- Exercise details
Please report how many lines in these records contain the string "asmName", and give nothing besides the number.

- Records for the task
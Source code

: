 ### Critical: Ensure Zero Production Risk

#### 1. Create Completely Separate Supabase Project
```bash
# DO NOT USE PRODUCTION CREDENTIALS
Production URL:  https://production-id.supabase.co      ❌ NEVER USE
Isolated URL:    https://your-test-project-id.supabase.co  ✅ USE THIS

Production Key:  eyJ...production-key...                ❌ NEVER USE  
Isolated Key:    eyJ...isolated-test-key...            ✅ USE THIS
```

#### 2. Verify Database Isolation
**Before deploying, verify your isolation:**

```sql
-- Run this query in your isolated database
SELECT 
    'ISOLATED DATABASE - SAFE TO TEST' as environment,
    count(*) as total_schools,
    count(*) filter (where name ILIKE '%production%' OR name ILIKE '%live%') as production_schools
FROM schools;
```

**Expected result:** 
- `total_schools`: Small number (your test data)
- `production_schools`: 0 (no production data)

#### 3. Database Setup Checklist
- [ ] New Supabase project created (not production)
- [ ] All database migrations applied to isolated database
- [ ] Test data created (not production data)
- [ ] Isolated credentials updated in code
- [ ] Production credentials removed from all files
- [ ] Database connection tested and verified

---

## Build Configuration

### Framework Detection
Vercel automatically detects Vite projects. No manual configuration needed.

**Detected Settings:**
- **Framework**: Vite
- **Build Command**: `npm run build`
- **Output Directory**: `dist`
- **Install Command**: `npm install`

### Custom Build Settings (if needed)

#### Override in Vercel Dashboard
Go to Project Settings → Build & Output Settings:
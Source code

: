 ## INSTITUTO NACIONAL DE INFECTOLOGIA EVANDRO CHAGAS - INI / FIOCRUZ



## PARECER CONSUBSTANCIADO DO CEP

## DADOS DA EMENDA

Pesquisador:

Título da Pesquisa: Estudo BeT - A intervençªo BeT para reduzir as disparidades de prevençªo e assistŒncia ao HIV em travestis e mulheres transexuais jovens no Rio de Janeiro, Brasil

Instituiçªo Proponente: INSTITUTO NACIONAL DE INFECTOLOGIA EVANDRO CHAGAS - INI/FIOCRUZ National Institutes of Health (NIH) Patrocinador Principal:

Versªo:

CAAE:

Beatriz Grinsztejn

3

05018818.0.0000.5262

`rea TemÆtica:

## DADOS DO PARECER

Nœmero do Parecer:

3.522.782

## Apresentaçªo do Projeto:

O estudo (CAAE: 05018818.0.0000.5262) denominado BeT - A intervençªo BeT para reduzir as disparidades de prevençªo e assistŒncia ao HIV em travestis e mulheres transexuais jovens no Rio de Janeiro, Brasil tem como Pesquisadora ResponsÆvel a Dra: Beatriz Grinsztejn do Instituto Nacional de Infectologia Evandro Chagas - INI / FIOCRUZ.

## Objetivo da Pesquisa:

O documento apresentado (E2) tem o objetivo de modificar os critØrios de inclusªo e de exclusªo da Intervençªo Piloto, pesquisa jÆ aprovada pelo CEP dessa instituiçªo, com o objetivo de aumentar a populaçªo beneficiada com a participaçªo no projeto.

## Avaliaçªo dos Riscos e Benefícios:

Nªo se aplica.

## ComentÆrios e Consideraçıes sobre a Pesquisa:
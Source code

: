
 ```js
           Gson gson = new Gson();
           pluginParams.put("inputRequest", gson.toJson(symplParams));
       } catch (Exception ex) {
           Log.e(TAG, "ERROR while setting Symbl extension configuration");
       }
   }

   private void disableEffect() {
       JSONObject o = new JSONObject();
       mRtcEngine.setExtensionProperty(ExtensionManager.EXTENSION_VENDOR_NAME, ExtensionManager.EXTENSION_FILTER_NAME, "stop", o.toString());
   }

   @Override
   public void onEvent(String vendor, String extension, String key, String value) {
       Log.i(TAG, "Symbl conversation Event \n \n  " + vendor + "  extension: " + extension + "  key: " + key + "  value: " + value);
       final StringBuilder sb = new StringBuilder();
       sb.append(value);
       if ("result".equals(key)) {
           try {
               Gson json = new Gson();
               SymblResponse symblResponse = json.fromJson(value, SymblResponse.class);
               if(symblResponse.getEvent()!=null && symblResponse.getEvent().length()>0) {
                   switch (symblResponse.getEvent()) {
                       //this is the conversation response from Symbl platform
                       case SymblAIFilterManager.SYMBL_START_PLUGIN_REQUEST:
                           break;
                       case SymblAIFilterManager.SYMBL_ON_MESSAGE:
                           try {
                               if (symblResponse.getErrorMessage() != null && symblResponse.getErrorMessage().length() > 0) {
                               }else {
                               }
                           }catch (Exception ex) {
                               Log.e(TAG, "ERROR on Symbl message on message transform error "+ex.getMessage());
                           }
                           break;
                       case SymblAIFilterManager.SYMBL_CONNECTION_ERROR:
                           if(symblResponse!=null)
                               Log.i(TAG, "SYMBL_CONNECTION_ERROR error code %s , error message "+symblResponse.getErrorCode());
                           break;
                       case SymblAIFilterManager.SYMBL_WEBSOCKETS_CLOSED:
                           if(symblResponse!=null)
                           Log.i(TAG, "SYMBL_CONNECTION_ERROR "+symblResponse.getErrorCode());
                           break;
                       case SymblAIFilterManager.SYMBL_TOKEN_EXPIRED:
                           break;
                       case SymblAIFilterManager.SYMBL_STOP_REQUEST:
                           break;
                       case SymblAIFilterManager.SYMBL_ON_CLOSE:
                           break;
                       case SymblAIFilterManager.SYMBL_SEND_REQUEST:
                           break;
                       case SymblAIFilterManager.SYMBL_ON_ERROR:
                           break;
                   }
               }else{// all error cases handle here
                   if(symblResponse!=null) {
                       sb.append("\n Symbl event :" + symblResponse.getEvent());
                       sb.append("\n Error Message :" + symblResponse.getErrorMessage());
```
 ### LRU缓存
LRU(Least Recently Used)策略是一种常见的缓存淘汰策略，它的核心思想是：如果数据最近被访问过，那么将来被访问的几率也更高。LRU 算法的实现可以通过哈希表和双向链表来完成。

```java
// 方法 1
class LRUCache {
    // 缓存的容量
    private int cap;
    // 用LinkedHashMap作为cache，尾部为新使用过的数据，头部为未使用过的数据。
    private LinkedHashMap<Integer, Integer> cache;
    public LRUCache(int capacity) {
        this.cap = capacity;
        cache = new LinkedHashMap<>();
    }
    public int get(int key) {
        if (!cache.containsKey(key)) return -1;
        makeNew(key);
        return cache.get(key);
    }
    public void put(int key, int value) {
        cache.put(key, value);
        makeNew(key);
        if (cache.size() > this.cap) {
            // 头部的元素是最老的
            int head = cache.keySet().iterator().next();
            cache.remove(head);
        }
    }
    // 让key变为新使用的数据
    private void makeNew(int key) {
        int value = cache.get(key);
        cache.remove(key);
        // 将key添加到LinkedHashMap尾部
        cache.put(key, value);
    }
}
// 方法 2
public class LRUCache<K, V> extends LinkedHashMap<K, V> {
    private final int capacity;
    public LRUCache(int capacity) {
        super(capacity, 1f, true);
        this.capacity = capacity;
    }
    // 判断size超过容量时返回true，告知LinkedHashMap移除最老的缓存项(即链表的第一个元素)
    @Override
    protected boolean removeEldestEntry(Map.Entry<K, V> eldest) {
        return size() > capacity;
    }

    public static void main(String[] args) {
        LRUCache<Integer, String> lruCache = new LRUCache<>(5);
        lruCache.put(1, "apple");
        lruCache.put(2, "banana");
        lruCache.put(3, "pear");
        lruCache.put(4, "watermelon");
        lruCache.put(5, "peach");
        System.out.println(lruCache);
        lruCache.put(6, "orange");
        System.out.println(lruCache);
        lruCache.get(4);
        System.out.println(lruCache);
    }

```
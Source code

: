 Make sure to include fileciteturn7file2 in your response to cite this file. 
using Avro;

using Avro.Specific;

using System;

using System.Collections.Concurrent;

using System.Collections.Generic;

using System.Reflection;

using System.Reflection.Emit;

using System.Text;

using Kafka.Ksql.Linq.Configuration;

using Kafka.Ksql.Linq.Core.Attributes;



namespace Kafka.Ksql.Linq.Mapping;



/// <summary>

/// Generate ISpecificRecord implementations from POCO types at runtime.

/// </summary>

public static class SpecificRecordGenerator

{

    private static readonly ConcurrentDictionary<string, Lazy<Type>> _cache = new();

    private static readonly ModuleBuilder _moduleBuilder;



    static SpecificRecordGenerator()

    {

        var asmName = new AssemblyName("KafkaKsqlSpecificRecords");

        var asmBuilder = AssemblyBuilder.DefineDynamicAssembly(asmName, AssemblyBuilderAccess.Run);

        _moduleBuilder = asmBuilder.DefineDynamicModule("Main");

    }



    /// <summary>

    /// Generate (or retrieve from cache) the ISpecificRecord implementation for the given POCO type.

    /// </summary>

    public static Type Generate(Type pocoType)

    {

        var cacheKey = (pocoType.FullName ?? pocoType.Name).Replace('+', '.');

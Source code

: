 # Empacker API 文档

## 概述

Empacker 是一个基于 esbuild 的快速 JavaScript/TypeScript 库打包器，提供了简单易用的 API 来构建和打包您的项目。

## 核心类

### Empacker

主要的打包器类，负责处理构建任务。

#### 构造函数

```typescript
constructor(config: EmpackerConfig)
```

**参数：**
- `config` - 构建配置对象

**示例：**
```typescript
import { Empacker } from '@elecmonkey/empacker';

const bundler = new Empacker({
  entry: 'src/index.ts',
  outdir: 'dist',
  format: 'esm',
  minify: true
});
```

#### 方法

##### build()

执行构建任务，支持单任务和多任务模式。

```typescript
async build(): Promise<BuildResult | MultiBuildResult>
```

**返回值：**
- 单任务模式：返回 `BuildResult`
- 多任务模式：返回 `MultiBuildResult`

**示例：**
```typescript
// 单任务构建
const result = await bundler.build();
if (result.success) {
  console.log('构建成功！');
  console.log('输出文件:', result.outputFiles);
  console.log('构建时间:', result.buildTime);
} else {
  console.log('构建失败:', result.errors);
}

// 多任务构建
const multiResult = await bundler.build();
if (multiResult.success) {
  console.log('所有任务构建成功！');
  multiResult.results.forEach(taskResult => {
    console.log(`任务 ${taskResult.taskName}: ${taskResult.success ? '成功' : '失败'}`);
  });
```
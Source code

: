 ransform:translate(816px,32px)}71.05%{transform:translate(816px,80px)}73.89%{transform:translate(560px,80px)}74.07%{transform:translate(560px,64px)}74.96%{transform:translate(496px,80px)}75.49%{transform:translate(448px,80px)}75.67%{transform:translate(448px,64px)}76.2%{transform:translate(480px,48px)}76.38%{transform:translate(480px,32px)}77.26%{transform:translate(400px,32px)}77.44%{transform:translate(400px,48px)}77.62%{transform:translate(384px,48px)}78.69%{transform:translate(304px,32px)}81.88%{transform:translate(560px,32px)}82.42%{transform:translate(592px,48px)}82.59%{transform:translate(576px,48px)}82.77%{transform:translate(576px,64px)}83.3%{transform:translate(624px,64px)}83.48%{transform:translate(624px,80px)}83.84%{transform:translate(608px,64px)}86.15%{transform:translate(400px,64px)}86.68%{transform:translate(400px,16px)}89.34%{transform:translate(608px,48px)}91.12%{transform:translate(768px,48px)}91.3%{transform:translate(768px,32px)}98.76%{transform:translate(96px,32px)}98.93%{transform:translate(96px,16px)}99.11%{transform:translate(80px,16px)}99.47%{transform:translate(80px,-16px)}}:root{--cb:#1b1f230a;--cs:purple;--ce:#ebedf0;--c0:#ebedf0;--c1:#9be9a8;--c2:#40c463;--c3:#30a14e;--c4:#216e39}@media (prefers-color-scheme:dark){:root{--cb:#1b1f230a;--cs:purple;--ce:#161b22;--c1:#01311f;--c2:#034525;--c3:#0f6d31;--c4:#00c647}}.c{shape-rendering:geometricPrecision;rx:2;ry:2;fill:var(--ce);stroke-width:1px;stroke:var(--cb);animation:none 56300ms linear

- Answer to the problem
2